With all pictures excluded, restate the records that follow exactly as written.

**** DATA IN THIS EXERCISE

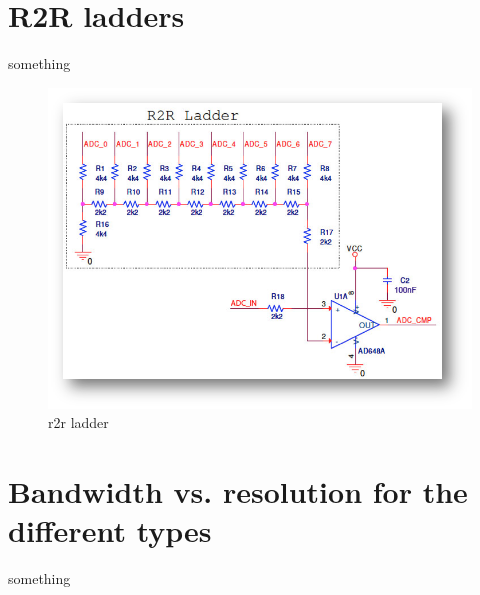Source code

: \section{R2R ladders}
something
\begin{figure}[h!]		%
	\begin{centering}
 		\includegraphics[width=1.0\textwidth]{images/r2r.png}
		\caption{r2r ladder}
	\end{centering}
\end{figure}

\section{Bandwidth vs. resolution for the different types}
something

********

PROBLEM SOLUTION:
Source code

: \section{R2R ladders}
something
\begin{figure}[h!]		%
	\begin{centering}
 		\includegraphics[width=1.0\textwidth]{images/r2r.png}
		\caption{r2r ladder}
	\end{centering}
\end{figure}

\section{Bandwidth vs. resolution for the different types}
something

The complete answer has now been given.